Source texts of formatted documents

════════════════

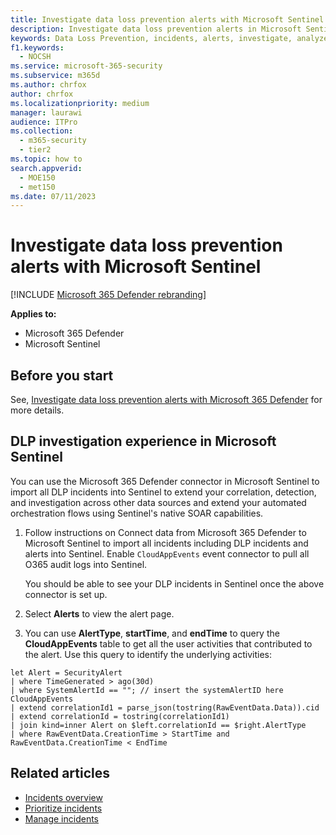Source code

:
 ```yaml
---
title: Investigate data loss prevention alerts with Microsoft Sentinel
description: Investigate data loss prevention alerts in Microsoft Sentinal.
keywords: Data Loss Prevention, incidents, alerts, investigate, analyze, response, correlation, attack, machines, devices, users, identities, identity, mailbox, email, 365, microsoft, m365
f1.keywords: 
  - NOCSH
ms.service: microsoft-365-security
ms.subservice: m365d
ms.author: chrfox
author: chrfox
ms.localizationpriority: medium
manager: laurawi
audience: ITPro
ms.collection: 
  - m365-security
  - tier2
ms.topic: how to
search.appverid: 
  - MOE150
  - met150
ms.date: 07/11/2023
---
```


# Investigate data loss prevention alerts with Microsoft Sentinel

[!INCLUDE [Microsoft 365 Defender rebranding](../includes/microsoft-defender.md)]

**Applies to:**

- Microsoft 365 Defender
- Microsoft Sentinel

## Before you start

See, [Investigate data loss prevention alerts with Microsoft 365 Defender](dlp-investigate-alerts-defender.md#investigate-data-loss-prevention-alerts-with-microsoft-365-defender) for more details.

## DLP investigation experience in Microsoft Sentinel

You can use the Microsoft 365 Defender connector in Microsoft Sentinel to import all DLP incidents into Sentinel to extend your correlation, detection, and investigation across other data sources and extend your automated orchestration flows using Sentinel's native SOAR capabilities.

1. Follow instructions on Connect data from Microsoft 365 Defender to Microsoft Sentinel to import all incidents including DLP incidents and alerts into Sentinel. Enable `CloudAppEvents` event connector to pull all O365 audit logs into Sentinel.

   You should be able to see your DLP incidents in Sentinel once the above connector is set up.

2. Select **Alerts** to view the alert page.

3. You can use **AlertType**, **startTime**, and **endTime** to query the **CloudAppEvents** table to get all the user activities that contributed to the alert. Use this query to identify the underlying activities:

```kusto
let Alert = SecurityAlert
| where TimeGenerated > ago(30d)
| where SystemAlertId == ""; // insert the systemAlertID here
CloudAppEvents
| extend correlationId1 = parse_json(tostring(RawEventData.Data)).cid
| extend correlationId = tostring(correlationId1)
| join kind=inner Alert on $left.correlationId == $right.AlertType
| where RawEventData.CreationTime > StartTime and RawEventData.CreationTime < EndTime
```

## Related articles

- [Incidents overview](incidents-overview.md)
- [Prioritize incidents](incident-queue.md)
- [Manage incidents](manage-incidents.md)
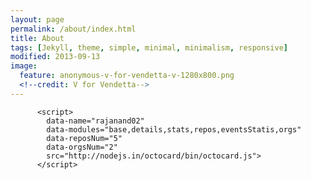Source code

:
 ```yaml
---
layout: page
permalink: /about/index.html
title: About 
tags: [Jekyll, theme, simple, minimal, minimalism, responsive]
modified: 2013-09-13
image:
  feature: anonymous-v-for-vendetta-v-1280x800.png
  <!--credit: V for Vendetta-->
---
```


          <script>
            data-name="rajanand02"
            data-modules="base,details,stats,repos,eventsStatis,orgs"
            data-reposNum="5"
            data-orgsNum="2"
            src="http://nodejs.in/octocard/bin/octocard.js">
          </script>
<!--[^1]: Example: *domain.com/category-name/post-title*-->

════════════════

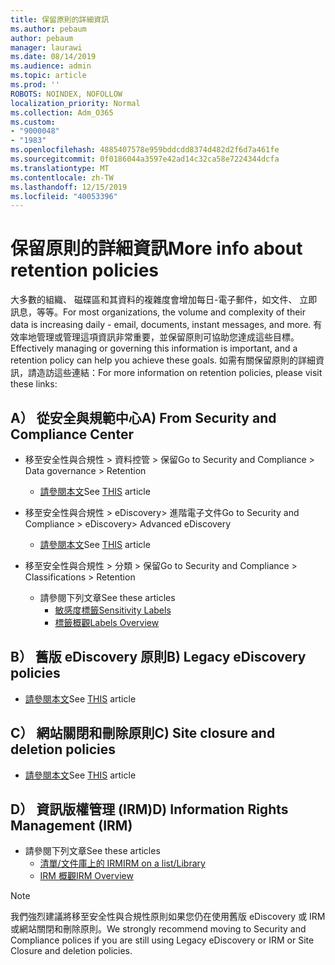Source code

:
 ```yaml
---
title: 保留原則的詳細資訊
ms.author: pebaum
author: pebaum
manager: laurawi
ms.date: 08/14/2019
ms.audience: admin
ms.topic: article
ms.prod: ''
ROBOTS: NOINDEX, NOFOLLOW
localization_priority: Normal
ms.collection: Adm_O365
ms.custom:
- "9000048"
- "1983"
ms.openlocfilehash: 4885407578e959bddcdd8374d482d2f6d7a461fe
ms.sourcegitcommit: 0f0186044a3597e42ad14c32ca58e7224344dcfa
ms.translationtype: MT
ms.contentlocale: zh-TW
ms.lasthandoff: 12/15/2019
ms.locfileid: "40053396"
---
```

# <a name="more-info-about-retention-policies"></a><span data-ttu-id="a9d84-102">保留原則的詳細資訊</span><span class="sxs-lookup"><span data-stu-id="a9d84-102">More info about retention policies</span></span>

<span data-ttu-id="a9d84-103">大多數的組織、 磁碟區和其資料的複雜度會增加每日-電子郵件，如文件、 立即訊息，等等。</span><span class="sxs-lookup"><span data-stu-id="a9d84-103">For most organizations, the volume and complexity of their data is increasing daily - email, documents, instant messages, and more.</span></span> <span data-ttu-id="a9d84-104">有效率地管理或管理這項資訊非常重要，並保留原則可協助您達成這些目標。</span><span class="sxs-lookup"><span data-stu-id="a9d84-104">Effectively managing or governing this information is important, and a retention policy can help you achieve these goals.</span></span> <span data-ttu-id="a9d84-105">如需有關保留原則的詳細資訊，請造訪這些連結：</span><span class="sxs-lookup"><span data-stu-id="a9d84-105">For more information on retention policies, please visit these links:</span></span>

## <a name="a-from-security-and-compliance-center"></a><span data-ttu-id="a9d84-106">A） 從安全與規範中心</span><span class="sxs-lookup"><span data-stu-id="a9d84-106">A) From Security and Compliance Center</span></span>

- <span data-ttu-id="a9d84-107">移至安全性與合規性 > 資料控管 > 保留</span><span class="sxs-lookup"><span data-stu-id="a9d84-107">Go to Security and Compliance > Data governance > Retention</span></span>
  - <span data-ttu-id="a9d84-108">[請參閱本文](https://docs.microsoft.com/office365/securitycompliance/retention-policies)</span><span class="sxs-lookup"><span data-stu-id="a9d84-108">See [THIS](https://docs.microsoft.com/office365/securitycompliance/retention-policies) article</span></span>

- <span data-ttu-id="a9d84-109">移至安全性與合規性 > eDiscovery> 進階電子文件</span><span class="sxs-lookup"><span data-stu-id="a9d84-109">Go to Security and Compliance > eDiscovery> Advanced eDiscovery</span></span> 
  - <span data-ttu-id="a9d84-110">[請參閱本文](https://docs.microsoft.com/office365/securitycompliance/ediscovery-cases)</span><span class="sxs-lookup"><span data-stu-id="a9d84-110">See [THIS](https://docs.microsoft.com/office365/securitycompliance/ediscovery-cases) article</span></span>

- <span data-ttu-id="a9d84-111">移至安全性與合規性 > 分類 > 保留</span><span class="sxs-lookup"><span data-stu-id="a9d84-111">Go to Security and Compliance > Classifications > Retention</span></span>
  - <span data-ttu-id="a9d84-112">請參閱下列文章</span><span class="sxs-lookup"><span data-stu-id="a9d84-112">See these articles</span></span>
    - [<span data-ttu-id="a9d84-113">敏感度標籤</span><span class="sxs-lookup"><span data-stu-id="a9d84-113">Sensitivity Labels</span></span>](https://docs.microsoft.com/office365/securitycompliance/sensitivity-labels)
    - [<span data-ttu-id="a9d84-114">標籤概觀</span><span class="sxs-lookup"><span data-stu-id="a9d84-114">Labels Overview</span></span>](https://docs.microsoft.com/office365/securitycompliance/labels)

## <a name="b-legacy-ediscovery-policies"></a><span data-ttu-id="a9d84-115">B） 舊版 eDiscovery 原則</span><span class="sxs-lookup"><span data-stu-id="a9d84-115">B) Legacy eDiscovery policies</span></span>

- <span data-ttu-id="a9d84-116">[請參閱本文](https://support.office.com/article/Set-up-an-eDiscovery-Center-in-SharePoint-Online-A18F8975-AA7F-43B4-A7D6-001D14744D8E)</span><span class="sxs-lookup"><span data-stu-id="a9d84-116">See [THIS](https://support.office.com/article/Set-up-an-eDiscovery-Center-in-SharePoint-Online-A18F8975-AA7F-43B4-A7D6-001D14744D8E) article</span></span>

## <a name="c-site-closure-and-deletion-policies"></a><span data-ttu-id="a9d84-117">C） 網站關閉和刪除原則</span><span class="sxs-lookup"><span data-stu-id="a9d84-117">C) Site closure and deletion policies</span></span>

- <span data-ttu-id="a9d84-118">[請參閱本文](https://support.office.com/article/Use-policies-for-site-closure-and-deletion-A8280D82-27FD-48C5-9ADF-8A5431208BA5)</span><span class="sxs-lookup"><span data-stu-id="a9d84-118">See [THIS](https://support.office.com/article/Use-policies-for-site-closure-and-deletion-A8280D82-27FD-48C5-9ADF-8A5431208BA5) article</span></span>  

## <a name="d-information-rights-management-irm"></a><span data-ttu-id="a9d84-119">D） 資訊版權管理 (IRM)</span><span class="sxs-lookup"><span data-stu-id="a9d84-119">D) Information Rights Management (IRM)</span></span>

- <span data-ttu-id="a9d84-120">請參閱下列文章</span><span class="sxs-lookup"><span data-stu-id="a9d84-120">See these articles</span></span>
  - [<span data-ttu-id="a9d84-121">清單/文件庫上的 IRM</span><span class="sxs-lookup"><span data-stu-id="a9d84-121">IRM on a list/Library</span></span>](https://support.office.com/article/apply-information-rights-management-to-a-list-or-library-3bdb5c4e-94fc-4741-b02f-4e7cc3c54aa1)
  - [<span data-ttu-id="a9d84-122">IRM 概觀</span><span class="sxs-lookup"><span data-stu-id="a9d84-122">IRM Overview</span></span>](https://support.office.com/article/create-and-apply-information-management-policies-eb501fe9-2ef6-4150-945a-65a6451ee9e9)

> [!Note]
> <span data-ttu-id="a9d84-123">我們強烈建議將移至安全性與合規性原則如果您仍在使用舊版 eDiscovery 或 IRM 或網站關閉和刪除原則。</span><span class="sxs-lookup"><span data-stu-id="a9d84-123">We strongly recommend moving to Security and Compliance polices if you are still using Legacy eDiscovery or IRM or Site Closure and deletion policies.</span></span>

════════════════

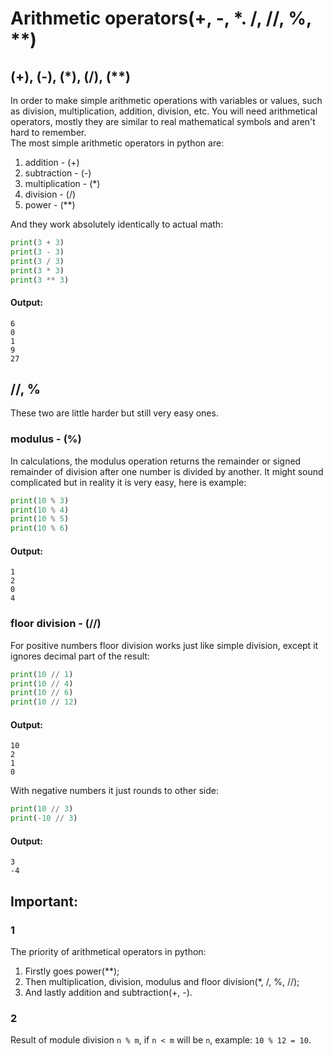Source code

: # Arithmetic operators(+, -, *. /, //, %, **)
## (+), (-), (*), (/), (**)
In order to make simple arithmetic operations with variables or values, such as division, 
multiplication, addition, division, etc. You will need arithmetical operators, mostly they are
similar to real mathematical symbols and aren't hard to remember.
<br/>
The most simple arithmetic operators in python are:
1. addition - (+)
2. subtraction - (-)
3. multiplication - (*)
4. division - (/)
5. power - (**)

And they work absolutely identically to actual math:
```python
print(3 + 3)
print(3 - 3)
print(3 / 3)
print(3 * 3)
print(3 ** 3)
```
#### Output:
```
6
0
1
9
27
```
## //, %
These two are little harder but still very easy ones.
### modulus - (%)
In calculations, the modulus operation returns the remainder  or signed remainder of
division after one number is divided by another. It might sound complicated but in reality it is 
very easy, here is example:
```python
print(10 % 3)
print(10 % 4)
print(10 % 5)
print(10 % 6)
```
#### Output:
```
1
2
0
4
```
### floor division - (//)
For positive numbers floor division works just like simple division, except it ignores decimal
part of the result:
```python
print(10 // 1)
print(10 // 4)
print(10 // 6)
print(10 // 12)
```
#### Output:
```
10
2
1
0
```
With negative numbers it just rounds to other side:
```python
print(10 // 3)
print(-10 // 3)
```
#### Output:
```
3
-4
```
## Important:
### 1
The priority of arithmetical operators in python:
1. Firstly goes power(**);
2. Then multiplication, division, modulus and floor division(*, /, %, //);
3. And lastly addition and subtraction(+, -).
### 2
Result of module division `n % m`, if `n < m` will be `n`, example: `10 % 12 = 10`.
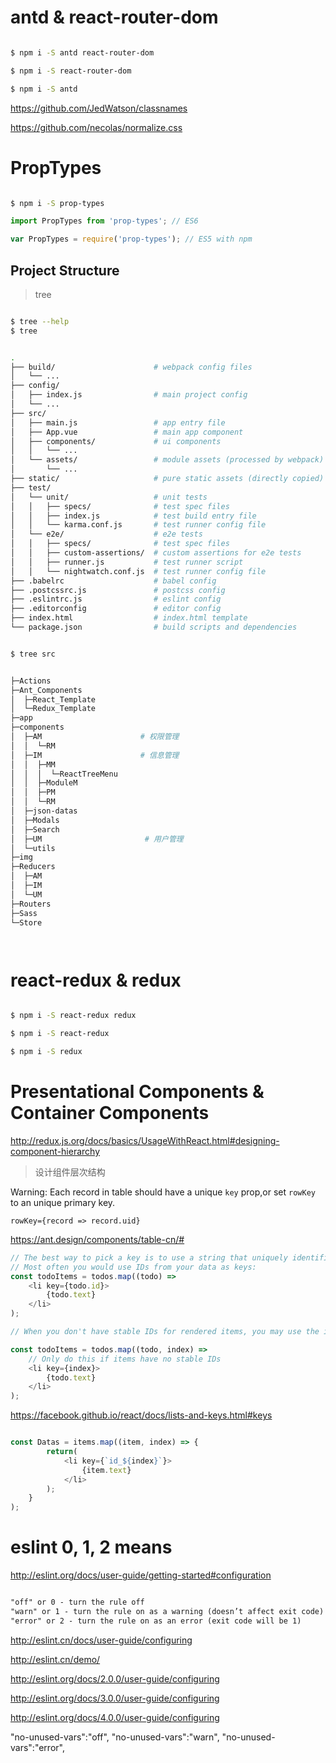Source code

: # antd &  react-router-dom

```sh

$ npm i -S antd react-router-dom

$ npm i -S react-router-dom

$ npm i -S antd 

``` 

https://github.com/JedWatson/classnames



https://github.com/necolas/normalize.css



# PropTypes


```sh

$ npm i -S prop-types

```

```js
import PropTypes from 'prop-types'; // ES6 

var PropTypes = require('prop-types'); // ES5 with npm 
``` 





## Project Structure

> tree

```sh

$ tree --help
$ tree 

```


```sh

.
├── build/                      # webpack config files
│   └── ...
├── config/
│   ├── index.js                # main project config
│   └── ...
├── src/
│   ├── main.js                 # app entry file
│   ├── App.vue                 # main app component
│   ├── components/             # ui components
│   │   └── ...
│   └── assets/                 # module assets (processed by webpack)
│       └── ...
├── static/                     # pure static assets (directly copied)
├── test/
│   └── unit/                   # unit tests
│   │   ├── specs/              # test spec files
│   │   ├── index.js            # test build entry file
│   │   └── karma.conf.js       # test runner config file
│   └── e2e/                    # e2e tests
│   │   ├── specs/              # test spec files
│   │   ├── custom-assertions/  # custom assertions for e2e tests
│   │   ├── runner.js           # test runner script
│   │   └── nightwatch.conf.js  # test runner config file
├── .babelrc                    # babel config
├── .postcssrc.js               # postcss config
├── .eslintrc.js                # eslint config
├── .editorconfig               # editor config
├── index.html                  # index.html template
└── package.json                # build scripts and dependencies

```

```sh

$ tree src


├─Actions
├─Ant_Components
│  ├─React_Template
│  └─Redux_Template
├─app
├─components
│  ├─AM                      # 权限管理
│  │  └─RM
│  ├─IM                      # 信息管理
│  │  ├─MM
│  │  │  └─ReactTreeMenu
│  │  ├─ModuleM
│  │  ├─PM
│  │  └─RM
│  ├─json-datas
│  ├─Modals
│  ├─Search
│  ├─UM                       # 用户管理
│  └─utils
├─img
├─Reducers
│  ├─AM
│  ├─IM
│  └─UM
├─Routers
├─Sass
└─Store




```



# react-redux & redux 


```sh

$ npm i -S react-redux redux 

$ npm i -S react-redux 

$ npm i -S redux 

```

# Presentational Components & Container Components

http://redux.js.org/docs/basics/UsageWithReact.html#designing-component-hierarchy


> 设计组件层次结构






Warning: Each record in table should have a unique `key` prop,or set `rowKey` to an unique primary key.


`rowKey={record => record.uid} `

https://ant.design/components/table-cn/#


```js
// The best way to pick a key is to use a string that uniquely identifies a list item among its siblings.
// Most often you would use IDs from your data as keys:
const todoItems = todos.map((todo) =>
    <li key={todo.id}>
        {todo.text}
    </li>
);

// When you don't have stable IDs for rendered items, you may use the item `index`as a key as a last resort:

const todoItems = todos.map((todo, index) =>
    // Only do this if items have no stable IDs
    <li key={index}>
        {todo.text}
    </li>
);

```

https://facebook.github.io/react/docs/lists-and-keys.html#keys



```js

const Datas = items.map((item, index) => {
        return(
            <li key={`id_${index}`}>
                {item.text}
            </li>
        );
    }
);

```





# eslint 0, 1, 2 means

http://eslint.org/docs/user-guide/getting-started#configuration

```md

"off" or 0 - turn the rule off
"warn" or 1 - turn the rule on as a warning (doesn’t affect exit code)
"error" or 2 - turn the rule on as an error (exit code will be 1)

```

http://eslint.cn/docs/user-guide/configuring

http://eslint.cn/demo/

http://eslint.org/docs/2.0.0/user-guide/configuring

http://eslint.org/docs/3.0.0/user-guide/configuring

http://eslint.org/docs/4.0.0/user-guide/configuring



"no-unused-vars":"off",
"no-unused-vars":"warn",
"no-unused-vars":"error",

════════════════

▶ [Task description]: Please tally the lines of the data in which the string "assets" appears and write only the total.

▶ [Answer box]: 2